Точно плотину порвало и все залило горькой мужицкой жалобой – на нужду, на страх перед близким отзимком, перед голодом, к тому ж – високосная длинная зима, а там еще весна и предлетье, и всё голодное упование на новину. Ведь нет зимой полевого стана, нет общего котла. Рабочему, тому два фунта хлеба. Хорошо, возьми у меня огород, возьми корову – дай тоже два фунта хлеба! «Добьемся ка-рантийного трудодня!» – шумел один уполномоченный. А ты мне его сегодня подай!
– Вот она, какая наша жисть, начальник хороший, – подытожив разговор, затряс жидкой бороденкой гость, и слезливая влага затуманила его печально-покорные глаза. Цвета земного праха, весь истлевший и в заплатах бушлат, такие же портки, облезлая, с проплешинами, столетняя баранья шапка как бы договаривали все остальное, чего не успел сказать мой далекий родственник. Мне было жалко его, и вместе с тем я испытывал чувство мучительного стыда перед Леманом. Принесла его нелегкая, дядьку Михайло!.. Я наотрез отказался бы ехать с ним, в его деревню, где и кино, наверно, нет, но перед этим как раз я очень провинился перед Леманом. Набедокурил я… И ясное дело, что теперь Леман меня с радостью спихнет моему заявившемуся родственничку…

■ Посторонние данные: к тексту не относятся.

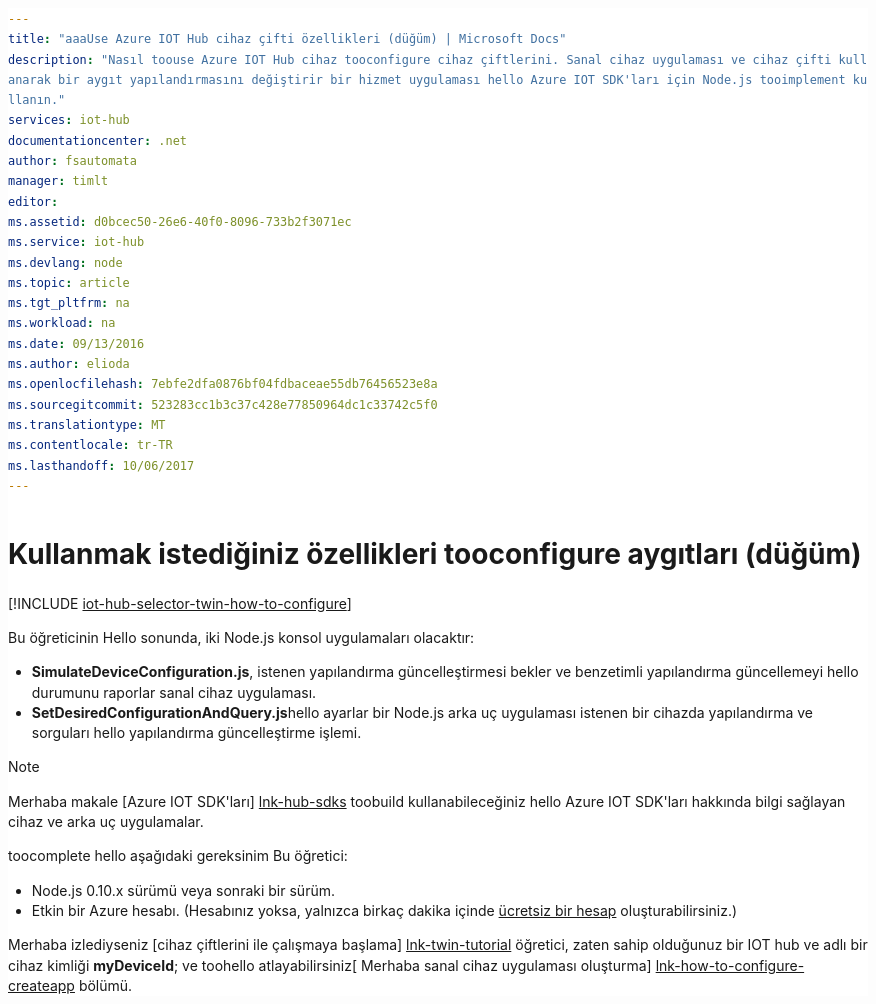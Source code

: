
```yaml
---
title: "aaaUse Azure IOT Hub cihaz çifti özellikleri (düğüm) | Microsoft Docs"
description: "Nasıl toouse Azure IOT Hub cihaz tooconfigure cihaz çiftlerini. Sanal cihaz uygulaması ve cihaz çifti kullanarak bir aygıt yapılandırmasını değiştirir bir hizmet uygulaması hello Azure IOT SDK'ları için Node.js tooimplement kullanın."
services: iot-hub
documentationcenter: .net
author: fsautomata
manager: timlt
editor: 
ms.assetid: d0bcec50-26e6-40f0-8096-733b2f3071ec
ms.service: iot-hub
ms.devlang: node
ms.topic: article
ms.tgt_pltfrm: na
ms.workload: na
ms.date: 09/13/2016
ms.author: elioda
ms.openlocfilehash: 7ebfe2dfa0876bf04fdbaceae55db76456523e8a
ms.sourcegitcommit: 523283cc1b3c37c428e77850964dc1c33742c5f0
ms.translationtype: MT
ms.contentlocale: tr-TR
ms.lasthandoff: 10/06/2017
---
```

# <a name="use-desired-properties-tooconfigure-devices-node"></a>Kullanmak istediğiniz özellikleri tooconfigure aygıtları (düğüm)
[!INCLUDE [iot-hub-selector-twin-how-to-configure](../../includes/iot-hub-selector-twin-how-to-configure.md)]

Bu öğreticinin Hello sonunda, iki Node.js konsol uygulamaları olacaktır:

* **SimulateDeviceConfiguration.js**, istenen yapılandırma güncelleştirmesi bekler ve benzetimli yapılandırma güncellemeyi hello durumunu raporlar sanal cihaz uygulaması.
* **SetDesiredConfigurationAndQuery.js**hello ayarlar bir Node.js arka uç uygulaması istenen bir cihazda yapılandırma ve sorguları hello yapılandırma güncelleştirme işlemi.

> [!NOTE]
> Merhaba makale [Azure IOT SDK'ları] [ lnk-hub-sdks] toobuild kullanabileceğiniz hello Azure IOT SDK'ları hakkında bilgi sağlayan cihaz ve arka uç uygulamalar.
> 
> 

toocomplete hello aşağıdaki gereksinim Bu öğretici:

* Node.js 0.10.x sürümü veya sonraki bir sürüm.
* Etkin bir Azure hesabı. (Hesabınız yoksa, yalnızca birkaç dakika içinde [ücretsiz bir hesap][lnk-free-trial] oluşturabilirsiniz.)

Merhaba izlediyseniz [cihaz çiftlerini ile çalışmaya başlama] [ lnk-twin-tutorial] öğretici, zaten sahip olduğunuz bir IOT hub ve adlı bir cihaz kimliği **myDeviceId**; ve toohello atlayabilirsiniz[ Merhaba sanal cihaz uygulaması oluşturma] [ lnk-how-to-configure-createapp] bölümü.


[lnk-hub-sdks]: iot-hub-devguide-sdks.md
[lnk-free-trial]: http://azure.microsoft.com/pricing/free-trial/
[lnk-devguide-jobs]: iot-hub-devguide-jobs.md
[lnk-query]: iot-hub-devguide-query-language.md
[lnk-twin-notifications]: iot-hub-devguide-device-twins.md#back-end-operations
[lnk-methods]: iot-hub-devguide-direct-methods.md
[lnk-dm-overview]: iot-hub-device-management-overview.md
[lnk-twin-tutorial]: iot-hub-node-node-twin-getstarted.md
[lnk-schedule-jobs]: iot-hub-node-node-schedule-jobs.md
[lnk-dev-setup]: https://github.com/Azure/azure-iot-sdk-node/blob/master/doc/node-devbox-setup.md
[lnk-connect-device]: https://azure.microsoft.com/develop/iot/
[lnk-device-management]: iot-hub-node-node-device-management-get-started.md
[lnk-iot-edge]: iot-hub-linux-iot-edge-get-started.md
[lnk-iothub-getstarted]: iot-hub-node-node-getstarted.md
[lnk-methods-tutorial]: iot-hub-node-node-direct-methods.md
[lnk-guid]: https://en.wikipedia.org/wiki/Globally_unique_identifier
[lnk-how-to-configure-createapp]: iot-hub-node-node-twin-how-to-configure.md#create-the-simulated-device-app
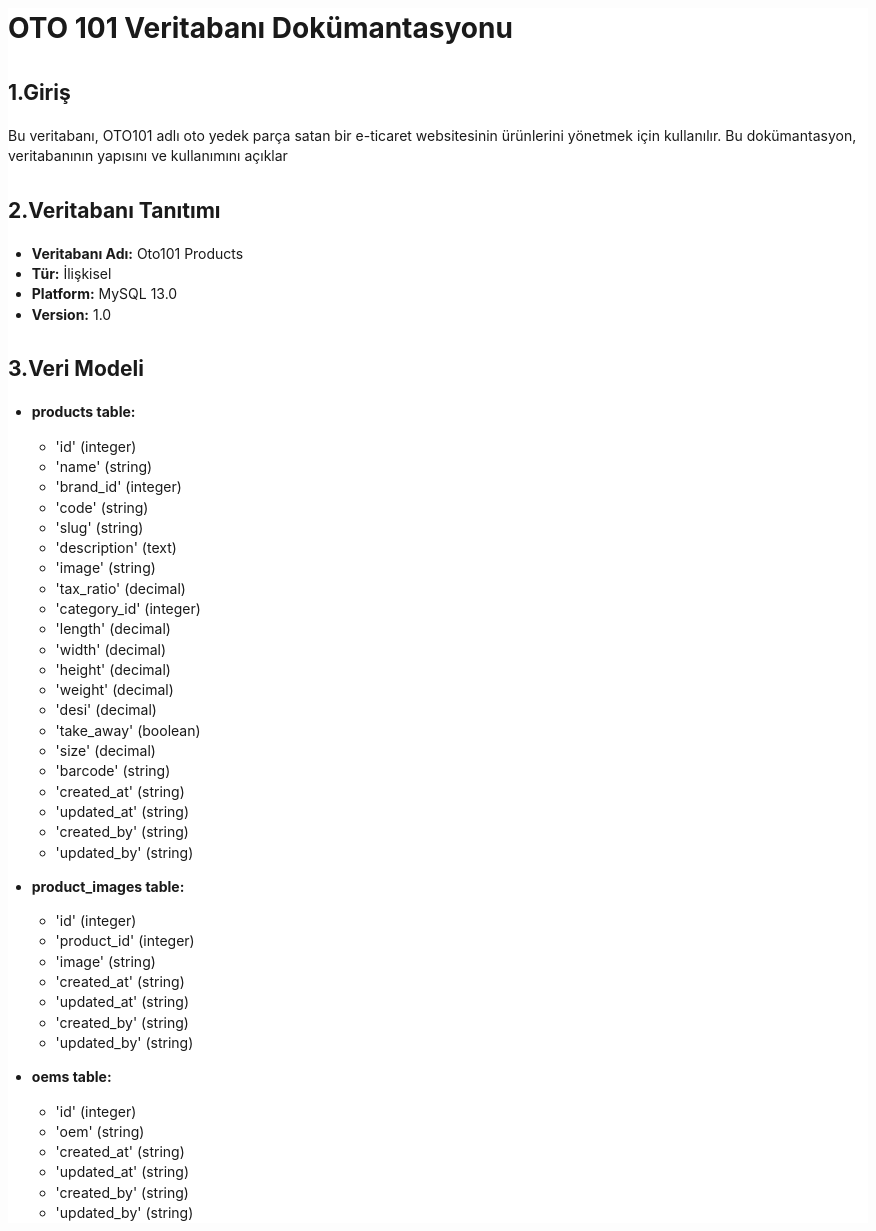 # OTO 101 Veritabanı Dokümantasyonu

## 1.Giriş
Bu veritabanı, OTO101 adlı oto yedek parça satan bir e-ticaret websitesinin ürünlerini yönetmek için kullanılır. Bu dokümantasyon, veritabanının yapısını ve kullanımını açıklar 

## 2.Veritabanı Tanıtımı 

- **Veritabanı Adı:** Oto101 Products
- **Tür:** İlişkisel
- **Platform:** MySQL 13.0
- **Version:** 1.0

## 3.Veri Modeli

- **products table:**
    - 'id' (integer)
    - 'name' (string)
    - 'brand_id' (integer)
    - 'code' (string)
    - 'slug' (string)
    - 'description' (text)
    - 'image' (string)
    - 'tax_ratio' (decimal)
    - 'category_id' (integer)
    - 'length' (decimal)
    - 'width' (decimal)
    - 'height' (decimal)
    - 'weight' (decimal)
    - 'desi' (decimal)
    - 'take_away' (boolean)
    - 'size' (decimal)
    - 'barcode' (string)
    - 'created_at' (string)
    - 'updated_at' (string)
    - 'created_by' (string)
    - 'updated_by' (string)

- **product_images table:**
    - 'id' (integer)
    - 'product_id' (integer)
    - 'image' (string)
    - 'created_at' (string)
    - 'updated_at' (string)
    - 'created_by' (string)
    - 'updated_by' (string)

- **oems table:**
    - 'id' (integer)
    - 'oem' (string)
    - 'created_at' (string)
    - 'updated_at' (string)
    - 'created_by' (string)
    - 'updated_by' (string)
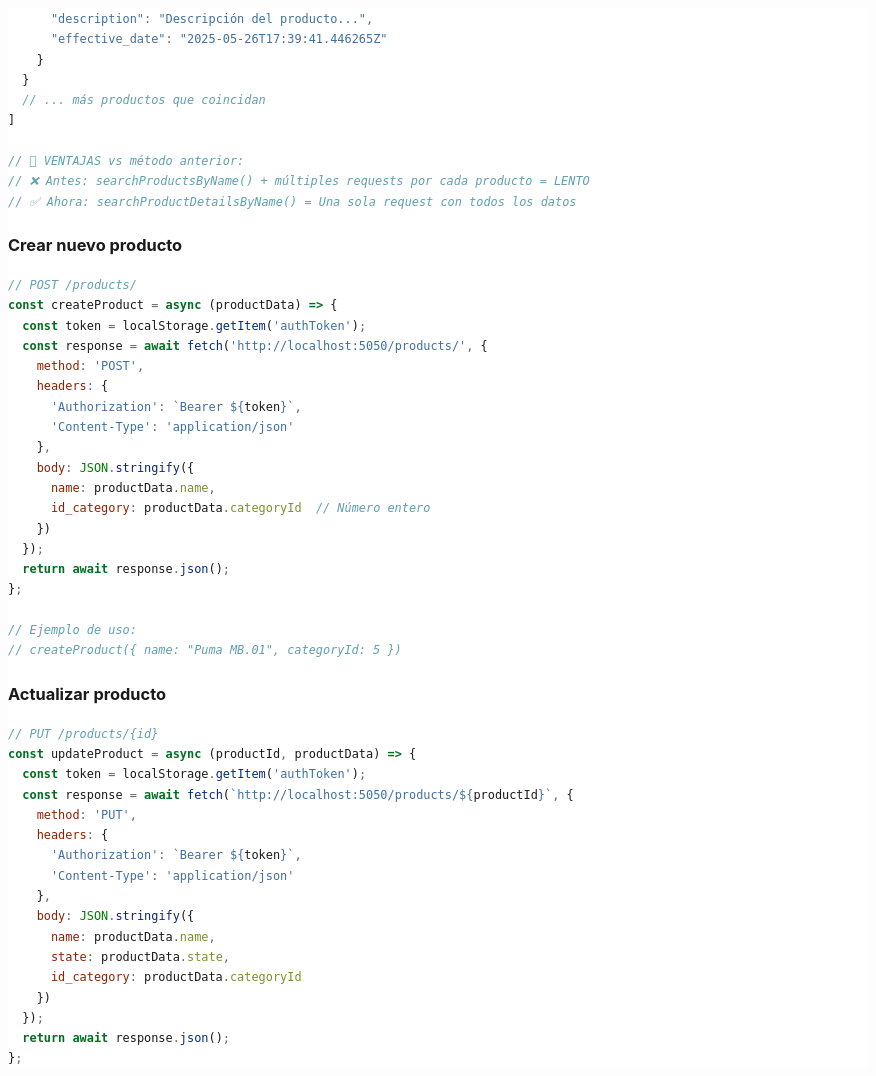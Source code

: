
 ```javascript
      "description": "Descripción del producto...",
      "effective_date": "2025-05-26T17:39:41.446265Z"
    }
  }
  // ... más productos que coincidan
]

// 🚀 VENTAJAS vs método anterior:
// ❌ Antes: searchProductsByName() + múltiples requests por cada producto = LENTO
// ✅ Ahora: searchProductDetailsByName() = Una sola request con todos los datos
```

### Crear nuevo producto
```javascript
// POST /products/
const createProduct = async (productData) => {
  const token = localStorage.getItem('authToken');
  const response = await fetch('http://localhost:5050/products/', {
    method: 'POST',
    headers: {
      'Authorization': `Bearer ${token}`,
      'Content-Type': 'application/json'
    },
    body: JSON.stringify({
      name: productData.name,
      id_category: productData.categoryId  // Número entero
    })
  });
  return await response.json();
};

// Ejemplo de uso:
// createProduct({ name: "Puma MB.01", categoryId: 5 })
```

### Actualizar producto
```javascript
// PUT /products/{id}
const updateProduct = async (productId, productData) => {
  const token = localStorage.getItem('authToken');
  const response = await fetch(`http://localhost:5050/products/${productId}`, {
    method: 'PUT',
    headers: {
      'Authorization': `Bearer ${token}`,
      'Content-Type': 'application/json'
    },
    body: JSON.stringify({
      name: productData.name,
      state: productData.state,
      id_category: productData.categoryId
    })
  });
  return await response.json();
};
```
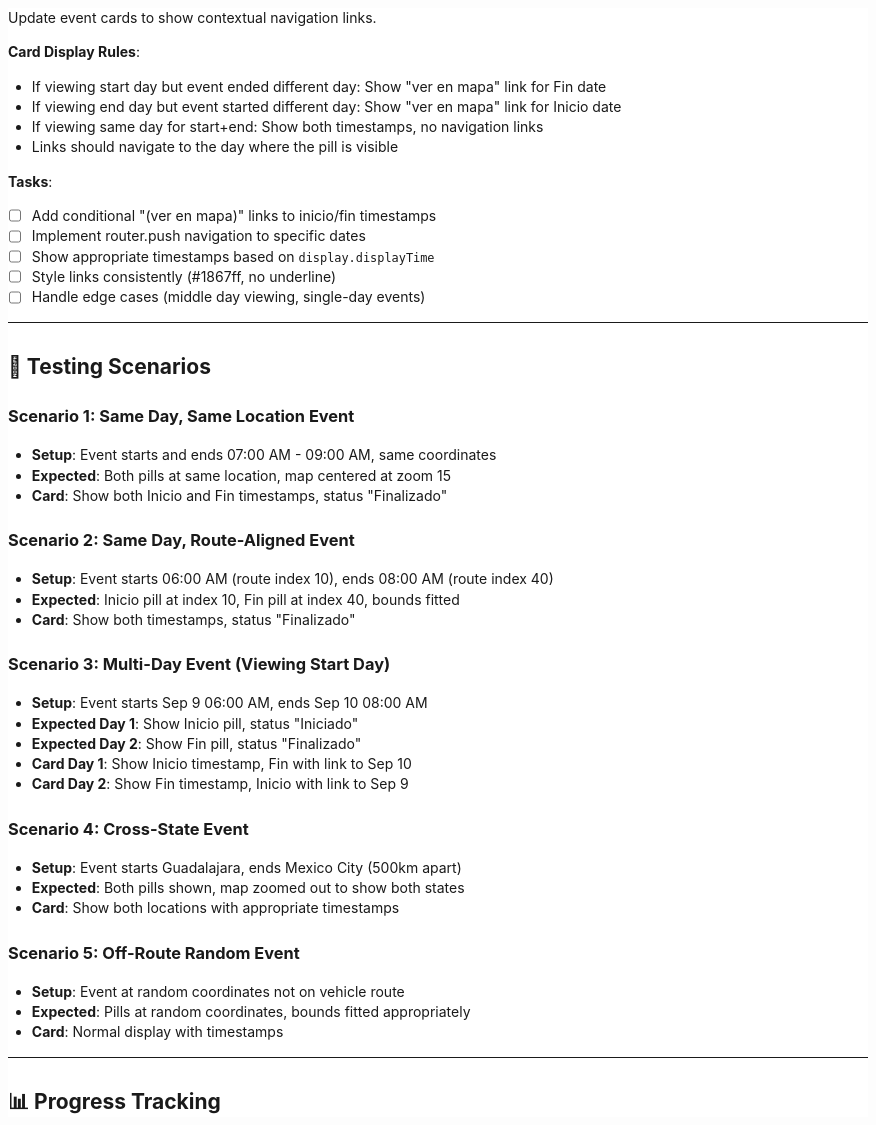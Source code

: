 Update event cards to show contextual navigation links.

**Card Display Rules**:
- If viewing start day but event ended different day: Show "ver en mapa" link for Fin date
- If viewing end day but event started different day: Show "ver en mapa" link for Inicio date
- If viewing same day for start+end: Show both timestamps, no navigation links
- Links should navigate to the day where the pill is visible

**Tasks**:
- [ ] Add conditional "(ver en mapa)" links to inicio/fin timestamps
- [ ] Implement router.push navigation to specific dates
- [ ] Show appropriate timestamps based on `display.displayTime`
- [ ] Style links consistently (#1867ff, no underline)
- [ ] Handle edge cases (middle day viewing, single-day events)

---

## 🧪 Testing Scenarios

### Scenario 1: Same Day, Same Location Event
- **Setup**: Event starts and ends 07:00 AM - 09:00 AM, same coordinates
- **Expected**: Both pills at same location, map centered at zoom 15
- **Card**: Show both Inicio and Fin timestamps, status "Finalizado"

### Scenario 2: Same Day, Route-Aligned Event
- **Setup**: Event starts 06:00 AM (route index 10), ends 08:00 AM (route index 40)
- **Expected**: Inicio pill at index 10, Fin pill at index 40, bounds fitted
- **Card**: Show both timestamps, status "Finalizado"

### Scenario 3: Multi-Day Event (Viewing Start Day)
- **Setup**: Event starts Sep 9 06:00 AM, ends Sep 10 08:00 AM
- **Expected Day 1**: Show Inicio pill, status "Iniciado"
- **Expected Day 2**: Show Fin pill, status "Finalizado"
- **Card Day 1**: Show Inicio timestamp, Fin with link to Sep 10
- **Card Day 2**: Show Fin timestamp, Inicio with link to Sep 9

### Scenario 4: Cross-State Event
- **Setup**: Event starts Guadalajara, ends Mexico City (500km apart)
- **Expected**: Both pills shown, map zoomed out to show both states
- **Card**: Show both locations with appropriate timestamps

### Scenario 5: Off-Route Random Event
- **Setup**: Event at random coordinates not on vehicle route
- **Expected**: Pills at random coordinates, bounds fitted appropriately
- **Card**: Normal display with timestamps

---

## 📊 Progress Tracking
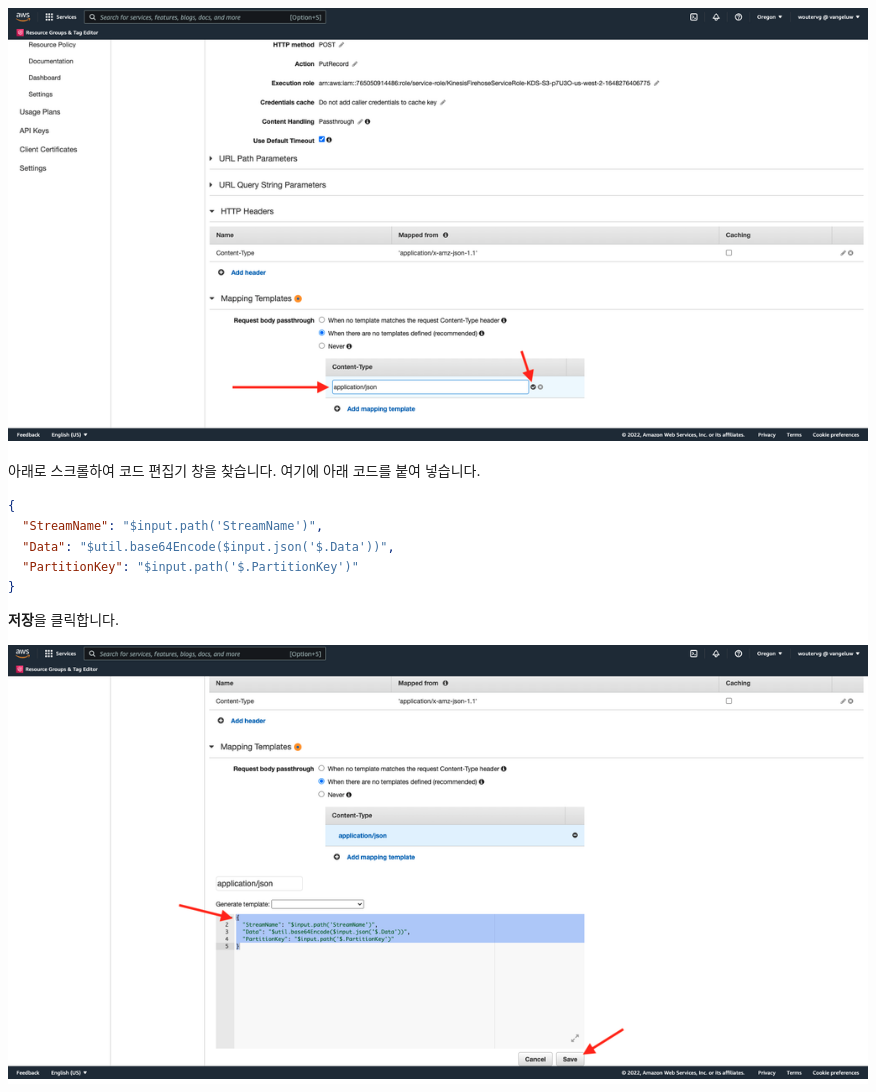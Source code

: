 ![ETL](./images/kinesis32.png)

아래로 스크롤하여 코드 편집기 창을 찾습니다. 여기에 아래 코드를 붙여 넣습니다.

```json
{
  "StreamName": "$input.path('StreamName')",
  "Data": "$util.base64Encode($input.json('$.Data'))",
  "PartitionKey": "$input.path('$.PartitionKey')"
}
```

**저장**&#x200B;을 클릭합니다.

![ETL](./images/kinesis33.png)
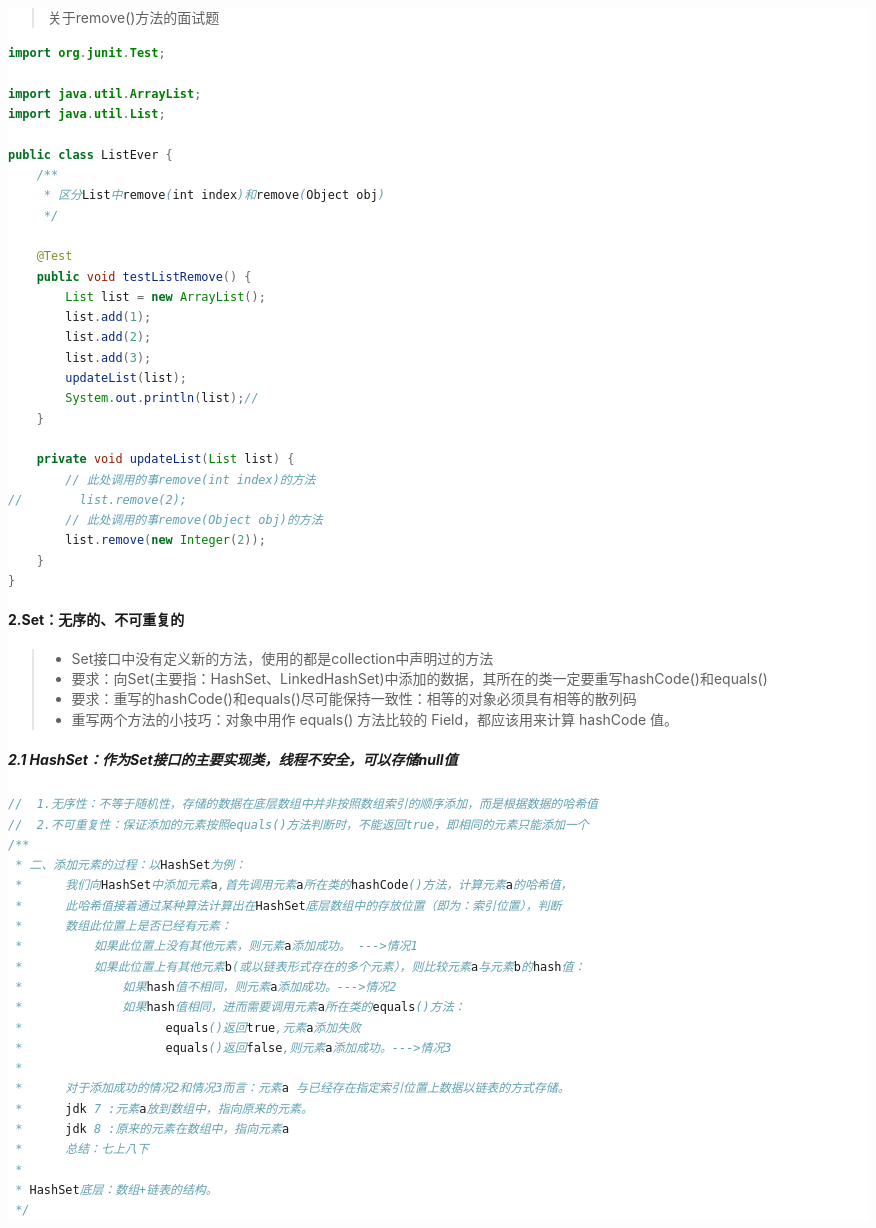 > 关于remove()方法的面试题

```java
import org.junit.Test;

import java.util.ArrayList;
import java.util.List;

public class ListEver {
    /**
     * 区分List中remove(int index)和remove(Object obj)
     */

    @Test
    public void testListRemove() {
        List list = new ArrayList();
        list.add(1);
        list.add(2);
        list.add(3);
        updateList(list);
        System.out.println(list);//
    }

    private void updateList(List list) {
        // 此处调用的事remove(int index)的方法
//        list.remove(2);
        // 此处调用的事remove(Object obj)的方法
        list.remove(new Integer(2));
    }
}
```



#### 2.Set：无序的、不可重复的

> - Set接口中没有定义新的方法，使用的都是collection中声明过的方法
> - 要求：向Set(主要指：HashSet、LinkedHashSet)中添加的数据，其所在的类一定要重写hashCode()和equals()
> - 要求：重写的hashCode()和equals()尽可能保持一致性：相等的对象必须具有相等的散列码
> - 重写两个方法的小技巧：对象中用作 equals() 方法比较的 Field，都应该用来计算 hashCode 值。

##### 2.1 **HashSet**：作为Set接口的主要实现类，线程不安全，可以存储null值

```java
//	1.无序性：不等于随机性，存储的数据在底层数组中并非按照数组索引的顺序添加，而是根据数据的哈希值
//	2.不可重复性：保证添加的元素按照equals()方法判断时，不能返回true，即相同的元素只能添加一个
/** 
 * 二、添加元素的过程：以HashSet为例：
 *      我们向HashSet中添加元素a,首先调用元素a所在类的hashCode()方法，计算元素a的哈希值，
 *      此哈希值接着通过某种算法计算出在HashSet底层数组中的存放位置（即为：索引位置），判断
 *      数组此位置上是否已经有元素：
 *          如果此位置上没有其他元素，则元素a添加成功。 --->情况1
 *          如果此位置上有其他元素b(或以链表形式存在的多个元素），则比较元素a与元素b的hash值：
 *              如果hash值不相同，则元素a添加成功。--->情况2
 *              如果hash值相同，进而需要调用元素a所在类的equals()方法：
 *                    equals()返回true,元素a添加失败
 *                    equals()返回false,则元素a添加成功。--->情况3
 *
 *      对于添加成功的情况2和情况3而言：元素a 与已经存在指定索引位置上数据以链表的方式存储。
 *      jdk 7 :元素a放到数组中，指向原来的元素。
 *      jdk 8 :原来的元素在数组中，指向元素a
 *      总结：七上八下
 *
 * HashSet底层：数组+链表的结构。
 */
```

– И вам, значит, тоже твердое задание? По мясу и по семенному фонду, значит, обложение? – все так же сочувственно к делам колхозным спросил Леман, пошуровав ногами под столом.
– А то как же! Мне, почитай, больше усех! Я у председателя – шо бельмо на глазу. Есть у меня шабашка, давняя. Кормился, с протянутой рукой не ходил. Да и на колхозное обчество потрудился, пока вервие не скончалось…
– Это что ж такое… вер-вие-е? – словно учуяв дичь, пробудился сразу же в Лемане охотник на свежее словечко. Взгляд его смягчился, не без приветливости, сочувственно и заинтересованно, как на юродивого, он смотрел на гостя.